Its president, Mohideen Abdul Kader questioned why fatalities involving motorcyclists kept rising despite all the research and efforts to curb accidents.

He said in 2013 the Malaysian Institute of Road Safety Research (Miros) highlighted that Malaysia had the fifth highest accident fatalities involving motorcyclists in the world.

He added that based on a decade of accident statistics, the percentage of such fatalities had never dipped below 58 per cent of road fatalities despite studies and efforts to lower the statistics.

In 2020, it reached an astounding 67.29 per cent.

“The number of registered motorcycle owners is almost half the total number of all registered vehicles and this increases the chances of an accident.

“In a 2016 study conducted by Miros, it showed that motorcyclists aged between 16 and 25 years-old had the highest number of fatalities, serious and minor injuries.

“These are the reported cases, the actual number of accidents may never be known as many minor ones were not reported,” he said today.

Mohideen said in a Miros study on 921 students from 32 secondary schools, researchers found that 62.4 per cent of students rode a motorcycle without a license.

He said as many as 89.8 per cent of them admitted they had learned to ride a motorcycle without a license as young as 12 years-old.

He added that out of the 575 students who rode a motorcycle without a license, 88.2 per cent of them had never been summoned.

Mohideen said the survey also showed that 62.6 per cent of the students’ parents did not stop or forbid their children from riding a motorcycle without a license.

“The government should consider allowing school-going student motorcyclists to ride only mopeds which are small motorcycles that can only go between 42 and 45km per hour.

“Restricting youths to mopeds will keep them from the enticement to speed because speed not only thrills but kills,” he added.

Mohideen said the other outcome of the study showed that the students’ parents adopted a lackadaisical attitude towards their children’s safety and welfare.

“Law enforcers are also abetting the violation of the law by not performing their duty diligently.

“If the law is not enforced, then it serves no purpose to impose a minimum age for riding a motorcycle,” he said.
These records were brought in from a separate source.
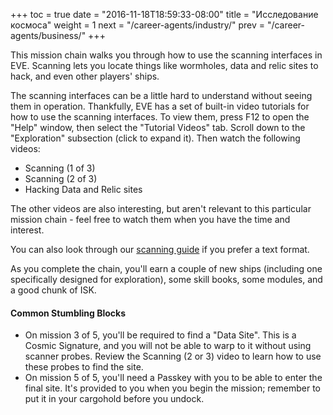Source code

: +++
toc = true
date = "2016-11-18T18:59:33-08:00"
title = "Исследование космоса"
weight = 1
next = "/career-agents/industry/"
prev = "/career-agents/business/"
+++

This mission chain walks you through how to use the scanning interfaces
in EVE. Scanning lets you locate things like wormholes, data and relic sites
to hack, and even other players' ships.

The scanning interfaces can be a little hard to understand without seeing
them in operation. Thankfully, EVE has a set of built-in video tutorials
for how to use the scanning interfaces. To view them, press F12 to open
the "Help" window, then select the "Tutorial Videos" tab. Scroll down to
the "Exploration" subsection (click to expand it). Then watch the following
videos:

 * Scanning (1 of 3)
 * Scanning (2 of 3)
 * Hacking Data and Relic sites

The other videos are also interesting, but aren't relevant to this particular
mission chain - feel free to watch them when you have the time and interest.

You can also look through our [scanning guide](/reference/scanning/) if you prefer a text format.

As you complete the chain, you'll earn a couple of new ships (including one
specifically designed for exploration), some skill books, some modules,
and a good chunk of ISK.

#### Common Stumbling Blocks

 * On mission 3 of 5, you'll be required to find a "Data Site".
   This is a Cosmic Signature, and you will not be able to warp to it without using scanner probes.
   Review the Scanning (2 or 3) video to learn how to use these probes to find the site.
 * On mission 5 of 5, you'll need a Passkey with you to be able to enter the final site.
   It's provided to you when you begin the mission; remember to put it in your cargohold before you undock.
Miros, Mohideen said, also noted that most of the motorcyclists turned out to major roads from intersections less than four seconds from the oncoming vehicles, resulting in serious accidents and they were poor in using their indicators to alert other motorists of their intention to turn.

These motorcycle accident victims, he added, had been identified as teenagers.
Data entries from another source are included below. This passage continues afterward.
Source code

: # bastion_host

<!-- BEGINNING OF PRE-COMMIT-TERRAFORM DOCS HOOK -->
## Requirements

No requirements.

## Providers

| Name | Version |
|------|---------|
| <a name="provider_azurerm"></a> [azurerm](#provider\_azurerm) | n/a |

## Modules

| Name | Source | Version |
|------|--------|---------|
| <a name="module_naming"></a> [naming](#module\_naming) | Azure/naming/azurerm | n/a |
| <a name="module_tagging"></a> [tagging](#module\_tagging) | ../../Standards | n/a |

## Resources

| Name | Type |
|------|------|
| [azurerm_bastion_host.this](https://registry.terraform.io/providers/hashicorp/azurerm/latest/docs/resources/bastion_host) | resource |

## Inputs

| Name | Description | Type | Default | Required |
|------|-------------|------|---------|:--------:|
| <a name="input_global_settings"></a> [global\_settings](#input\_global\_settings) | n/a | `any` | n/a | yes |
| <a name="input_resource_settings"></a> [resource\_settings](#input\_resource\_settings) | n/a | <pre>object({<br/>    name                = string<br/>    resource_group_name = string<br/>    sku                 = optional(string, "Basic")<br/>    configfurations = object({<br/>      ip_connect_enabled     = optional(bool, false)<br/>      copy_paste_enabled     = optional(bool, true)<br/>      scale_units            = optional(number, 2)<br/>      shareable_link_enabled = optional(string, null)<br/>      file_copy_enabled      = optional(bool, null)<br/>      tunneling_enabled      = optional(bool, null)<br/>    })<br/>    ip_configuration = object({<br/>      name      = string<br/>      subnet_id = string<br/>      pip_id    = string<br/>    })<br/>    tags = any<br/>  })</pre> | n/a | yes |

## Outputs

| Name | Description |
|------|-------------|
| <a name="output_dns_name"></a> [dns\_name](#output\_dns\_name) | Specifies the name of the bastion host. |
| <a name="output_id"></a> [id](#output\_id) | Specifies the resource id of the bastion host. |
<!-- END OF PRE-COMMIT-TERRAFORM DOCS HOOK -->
He noted that while potholes, poor road designs, and bad road conditions were also to be blamed, the human factor could not be easily eliminated and this had to be addressed by strict enforcement of the law.
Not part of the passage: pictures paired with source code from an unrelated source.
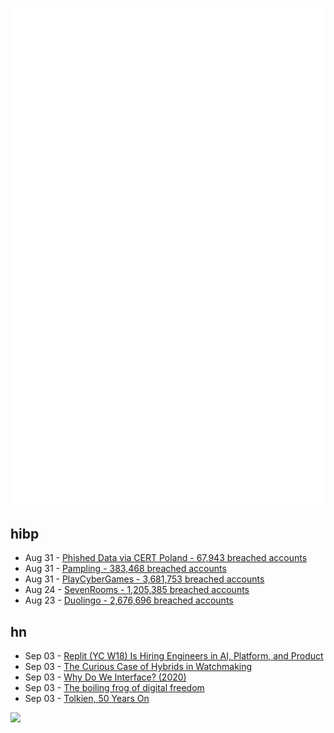 ![Metrics](https://raw.githubusercontent.com/phixion/phixion/master/metrics.svg)

## hibp

<!--
for https://github.com/phixion/phixion/blob/main/.github/workflows/feeds.yml
-->
<!--START_SECTION:haveibeenpwnd-->
- Aug 31 - [Phished Data via CERT Poland - 67,943 breached accounts](https://haveibeenpwned.com/PwnedWebsites#CERTPolandPhish)
- Aug 31 - [Pampling - 383,468 breached accounts](https://haveibeenpwned.com/PwnedWebsites#Pampling)
- Aug 31 - [PlayCyberGames - 3,681,753 breached accounts](https://haveibeenpwned.com/PwnedWebsites#PlayCyberGames)
- Aug 24 - [SevenRooms - 1,205,385 breached accounts](https://haveibeenpwned.com/PwnedWebsites#SevenRooms)
- Aug 23 - [Duolingo - 2,676,696 breached accounts](https://haveibeenpwned.com/PwnedWebsites#Duolingo)
<!--END_SECTION:haveibeenpwnd-->

## hn

<!--
for https://github.com/phixion/phixion/blob/main/.github/workflows/feeds.yml
-->
<!--START_SECTION:hn-->
- Sep 03 - [Replit (YC W18) Is Hiring Engineers in AI, Platform, and Product](https://replit.com/site/careers)
- Sep 03 - [The Curious Case of Hybrids in Watchmaking](https://monochrome-watches.com/a-technical-perspective-defining-and-understanding-hybrid-watches/)
- Sep 03 - [Why Do We Interface? (2020)](https://whydoweinterface.com)
- Sep 03 - [The boiling frog of digital freedom](https://gazoche.xyz/posts/boiling-frog/)
- Sep 03 - [Tolkien, 50 Years On](https://thecritic.co.uk/tolkien-50-years-on/)
<!--END_SECTION:hn-->

<!--
for https://yhype.me
-->
![](https://hit.yhype.me/github/profile?user_id=13013670)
“The study found that most of the accidents involving motorcycles were the result of careless riding, speeding, traffic light violations and dangerous turning.

“We like to ask the authorities how many motorcycle licenses have been suspended since the implementation of the demerit points system for traffic offences (Kejara) in 2017.

“We urge the government to heavily penalise motorists who flout traffic regulations.

“People tend to break the law when they know they can likely get away with their act or pay a light penalty,” he said.

Mohideen said it was discovered that there was a downward trend of people violating red lights during the first year of installation of the Automated Enforcement System (AES) to catch red light offenders.

He, however, said the number of offenders went up in the subsequent years.

“It has become a mockery of the law when the government makes seasonal offers of hefty discounts when a person pays his traffic fines.

Why can’t the government blacklist defaulters and prevent them from renewing their license or road tax if a person has outstanding fines?” he asked.